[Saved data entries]
Start of Block

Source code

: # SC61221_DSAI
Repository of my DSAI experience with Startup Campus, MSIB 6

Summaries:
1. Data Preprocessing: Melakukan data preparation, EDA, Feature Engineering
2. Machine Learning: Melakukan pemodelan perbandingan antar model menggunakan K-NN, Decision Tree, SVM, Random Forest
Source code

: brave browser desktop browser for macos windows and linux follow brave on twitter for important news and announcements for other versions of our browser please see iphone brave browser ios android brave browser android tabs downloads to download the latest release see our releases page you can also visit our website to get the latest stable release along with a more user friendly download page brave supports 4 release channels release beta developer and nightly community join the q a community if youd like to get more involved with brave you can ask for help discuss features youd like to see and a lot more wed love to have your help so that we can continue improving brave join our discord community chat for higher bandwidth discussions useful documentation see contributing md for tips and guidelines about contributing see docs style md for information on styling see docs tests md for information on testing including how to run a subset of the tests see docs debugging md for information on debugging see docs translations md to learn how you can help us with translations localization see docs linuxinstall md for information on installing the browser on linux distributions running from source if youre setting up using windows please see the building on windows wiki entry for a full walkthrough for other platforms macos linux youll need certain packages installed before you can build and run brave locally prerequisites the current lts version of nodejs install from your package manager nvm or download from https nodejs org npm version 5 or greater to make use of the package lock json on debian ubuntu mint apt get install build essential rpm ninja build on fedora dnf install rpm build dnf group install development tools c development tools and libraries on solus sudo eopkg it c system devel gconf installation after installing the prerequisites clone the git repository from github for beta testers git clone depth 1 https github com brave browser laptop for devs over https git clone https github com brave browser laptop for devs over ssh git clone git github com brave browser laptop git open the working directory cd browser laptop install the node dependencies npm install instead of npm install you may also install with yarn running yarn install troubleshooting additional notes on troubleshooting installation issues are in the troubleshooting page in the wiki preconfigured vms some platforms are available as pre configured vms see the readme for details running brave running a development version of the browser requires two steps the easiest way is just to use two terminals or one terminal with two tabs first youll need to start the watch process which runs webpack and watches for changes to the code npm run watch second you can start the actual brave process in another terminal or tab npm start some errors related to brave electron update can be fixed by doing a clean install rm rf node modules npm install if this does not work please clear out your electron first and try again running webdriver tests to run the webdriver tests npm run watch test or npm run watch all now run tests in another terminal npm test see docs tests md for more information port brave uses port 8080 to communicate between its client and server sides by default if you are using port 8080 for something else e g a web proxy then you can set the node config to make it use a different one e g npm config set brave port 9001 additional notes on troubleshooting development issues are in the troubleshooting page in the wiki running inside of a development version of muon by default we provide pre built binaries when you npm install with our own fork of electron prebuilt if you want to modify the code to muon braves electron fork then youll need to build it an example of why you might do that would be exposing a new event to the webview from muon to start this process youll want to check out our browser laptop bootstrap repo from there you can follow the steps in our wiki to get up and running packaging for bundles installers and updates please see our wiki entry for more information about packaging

End of Block

### What you have to do
Every record is to be written out verbatim.

### Answer to this task
Source code

: # SC61221_DSAI
Repository of my DSAI experience with Startup Campus, MSIB 6

Summaries:
1. Data Preprocessing: Melakukan data preparation, EDA, Feature Engineering
2. Machine Learning: Melakukan pemodelan perbandingan antar model menggunakan K-NN, Decision Tree, SVM, Random Forest
Source code

: brave browser desktop browser for macos windows and linux follow brave on twitter for important news and announcements for other versions of our browser please see iphone brave browser ios android brave browser android tabs downloads to download the latest release see our releases page you can also visit our website to get the latest stable release along with a more user friendly download page brave supports 4 release channels release beta developer and nightly community join the q a community if youd like to get more involved with brave you can ask for help discuss features youd like to see and a lot more wed love to have your help so that we can continue improving brave join our discord community chat for higher bandwidth discussions useful documentation see contributing md for tips and guidelines about contributing see docs style md for information on styling see docs tests md for information on testing including how to run a subset of the tests see docs debugging md for information on debugging see docs translations md to learn how you can help us with translations localization see docs linuxinstall md for information on installing the browser on linux distributions running from source if youre setting up using windows please see the building on windows wiki entry for a full walkthrough for other platforms macos linux youll need certain packages installed before you can build and run brave locally prerequisites the current lts version of nodejs install from your package manager nvm or download from https nodejs org npm version 5 or greater to make use of the package lock json on debian ubuntu mint apt get install build essential rpm ninja build on fedora dnf install rpm build dnf group install development tools c development tools and libraries on solus sudo eopkg it c system devel gconf installation after installing the prerequisites clone the git repository from github for beta testers git clone depth 1 https github com brave browser laptop for devs over https git clone https github com brave browser laptop for devs over ssh git clone git github com brave browser laptop git open the working directory cd browser laptop install the node dependencies npm install instead of npm install you may also install with yarn running yarn install troubleshooting additional notes on troubleshooting installation issues are in the troubleshooting page in the wiki preconfigured vms some platforms are available as pre configured vms see the readme for details running brave running a development version of the browser requires two steps the easiest way is just to use two terminals or one terminal with two tabs first youll need to start the watch process which runs webpack and watches for changes to the code npm run watch second you can start the actual brave process in another terminal or tab npm start some errors related to brave electron update can be fixed by doing a clean install rm rf node modules npm install if this does not work please clear out your electron first and try again running webdriver tests to run the webdriver tests npm run watch test or npm run watch all now run tests in another terminal npm test see docs tests md for more information port brave uses port 8080 to communicate between its client and server sides by default if you are using port 8080 for something else e g a web proxy then you can set the node config to make it use a different one e g npm config set brave port 9001 additional notes on troubleshooting development issues are in the troubleshooting page in the wiki running inside of a development version of muon by default we provide pre built binaries when you npm install with our own fork of electron prebuilt if you want to modify the code to muon braves electron fork then youll need to build it an example of why you might do that would be exposing a new event to the webview from muon to start this process youll want to check out our browser laptop bootstrap repo from there you can follow the steps in our wiki to get up and running packaging for bundles installers and updates please see our wiki entry for more information about packaging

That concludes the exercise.